“The world justice system has failed and I’m doing what a historian should do: expose the responsible individuals as war criminals,” Lasik explained.
Historians in Poland have put online what they say is the most complete list of Nazi SS commanders and guards at the Auschwitz concentration camp in hopes some of them can still be brought to justice.
The state-run Institute of National Remembrance said Monday that the “SS KL Auschwitz Garrison” list is based on data from archives in Poland, Germany, Austria, the United States and, to a limited extent, Russia, where archives remain mostly inaccessible.
The work of historian Aleksander Lasik, the institute and the Auschwitz-Birkenau Memorial, it has more than 8,500 entries. It is based on a list that Lasik built during more than 30 years of archival research.
“The world justice system has failed and I’m doing what a historian should do: expose the responsible individuals as war criminals,” Lasik said.
Up to 200 former guards at the German death camp could still be living, he said.
Historians estimate that only 12 percent of Auschwitz guards were tried by courts in Poland and elsewhere.
Lasik’s full database includes more than 25,000 names of guards from various German-run camps. The list is not complete and his search continues, Lasik told The Associated Press.
‘Very Important and the Right Thing to Do’
The online list of Auschwitz guards and commanders is written in Polish, English and German. Most entries include the date and place of birth, nationality, education, military service and party affiliation. Some have a photo attached.

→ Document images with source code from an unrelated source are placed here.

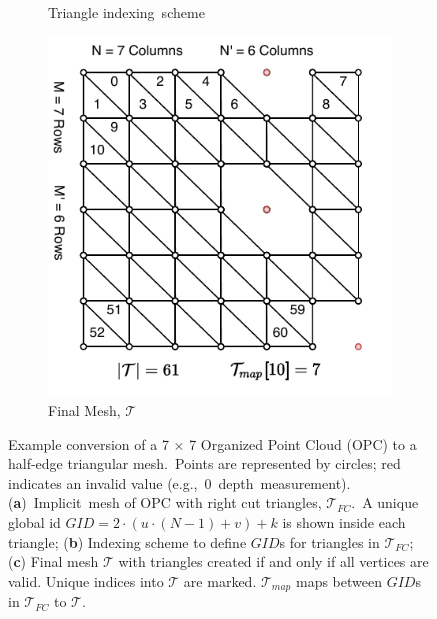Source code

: \begin{figure}[H]
\begin{subfigure}[t]{.33\linewidth}
    \caption{\label{fig:ch3_OPC_HE} Triangle indexing~scheme}\vspace{6pt}
  \end{subfigure}
  \begin{subfigure}[t]{.33\linewidth}
     \centering\includegraphics[width=.95\linewidth]{chapter_3_polylidar3d/imgs/OPCHalfEdge-OPC-Mesh_actual_V2.pdf}
    \caption{\label{fig:ch3_OPC_Mesh} Final Mesh, $\mathcal{T}$ }\vspace{6pt}
  \end{subfigure}
  \caption[Converting an organized point cloud into a 3D triangular mesh]{Example conversion of a 7 $\times$ 7 Organized Point Cloud (OPC) to a half-edge triangular mesh.~Points are represented by circles; red indicates an invalid value (e.g.,~0~depth~measurement). (\textbf{a})~Implicit~mesh of \ac{OPC} with right cut triangles, $\mathcal{T}_{FC}$.~A unique global id $GID = 2 \cdot (u \cdot (N-1) + v) + k$ is shown inside each triangle;  (\textbf{b}) Indexing scheme to define $GID$s for triangles in $\mathcal{T}_{FC}$; (\textbf{c}) Final mesh $\mathcal{T}$ with triangles created if and only if all vertices are valid. Unique indices into $\mathcal{T}$  are marked.  $\mathcal{T}_{map}$ maps between $GID$s in $\mathcal{T}_{FC}$ to $\mathcal{T}$. }\label{fig:ch3_OPC_Mesh_all}
\end{figure}
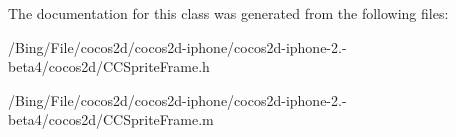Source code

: The documentation for this class was generated from the following files\-:\begin{DoxyCompactItemize}
\item 
/\-Bing/\-File/cocos2d/cocos2d-\/iphone/cocos2d-\/iphone-\/2.-\/beta4/cocos2d/C\-C\-Sprite\-Frame.\-h\item 
/\-Bing/\-File/cocos2d/cocos2d-\/iphone/cocos2d-\/iphone-\/2.-\/beta4/cocos2d/C\-C\-Sprite\-Frame.\-m\end{DoxyCompactItemize}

Judicial documents are included when the person stood trial in Poland. For example, the entry for Rudolf Hoess, the camp’s commander from 1940-43, has a photocopy of the death sentence he was handed by a court in Krakow, Poland, in 1947.
The dates of service at Auschwitz are being verified pending publication.
Nazi hunter Efraim Zuroff said the publication of the names is “very important and the right thing to do” and can have “practical implications” if Nazi crime investigators in Germany were unaware of some of the names.
It is estimated that from 1940-45 Nazi Germans killed some 1.1 million people in the death camp that they operated in occupied Poland.
Some 1 million of the victims were European Jews, up to 75,000 were Poles, some 21,000 were Roma and approximately 15,000 were Soviet prisoners of war.